**Aim of the exercise**
What is needed is an exact copy of every record below.

Plain-text document sources:

----

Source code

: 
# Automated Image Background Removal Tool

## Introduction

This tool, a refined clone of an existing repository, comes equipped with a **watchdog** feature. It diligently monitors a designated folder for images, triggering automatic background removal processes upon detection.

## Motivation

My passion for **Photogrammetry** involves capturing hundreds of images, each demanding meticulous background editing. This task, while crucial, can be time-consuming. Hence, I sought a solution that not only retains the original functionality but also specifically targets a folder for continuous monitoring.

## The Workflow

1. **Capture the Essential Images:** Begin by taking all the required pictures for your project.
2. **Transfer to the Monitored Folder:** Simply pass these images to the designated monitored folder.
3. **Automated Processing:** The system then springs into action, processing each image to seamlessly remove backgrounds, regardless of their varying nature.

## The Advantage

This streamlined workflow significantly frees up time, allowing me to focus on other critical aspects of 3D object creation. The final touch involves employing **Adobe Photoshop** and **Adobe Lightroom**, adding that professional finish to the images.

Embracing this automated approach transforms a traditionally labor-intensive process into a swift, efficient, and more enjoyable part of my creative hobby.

----

**Exercise solution**
Source code

: 
# Automated Image Background Removal Tool

## Introduction

This tool, a refined clone of an existing repository, comes equipped with a **watchdog** feature. It diligently monitors a designated folder for images, triggering automatic background removal processes upon detection.

## Motivation

My passion for **Photogrammetry** involves capturing hundreds of images, each demanding meticulous background editing. This task, while crucial, can be time-consuming. Hence, I sought a solution that not only retains the original functionality but also specifically targets a folder for continuous monitoring.

## The Workflow

1. **Capture the Essential Images:** Begin by taking all the required pictures for your project.
2. **Transfer to the Monitored Folder:** Simply pass these images to the designated monitored folder.
3. **Automated Processing:** The system then springs into action, processing each image to seamlessly remove backgrounds, regardless of their varying nature.

## The Advantage

This streamlined workflow significantly frees up time, allowing me to focus on other critical aspects of 3D object creation. The final touch involves employing **Adobe Photoshop** and **Adobe Lightroom**, adding that professional finish to the images.

Embracing this automated approach transforms a traditionally labor-intensive process into a swift, efficient, and more enjoyable part of my creative hobby.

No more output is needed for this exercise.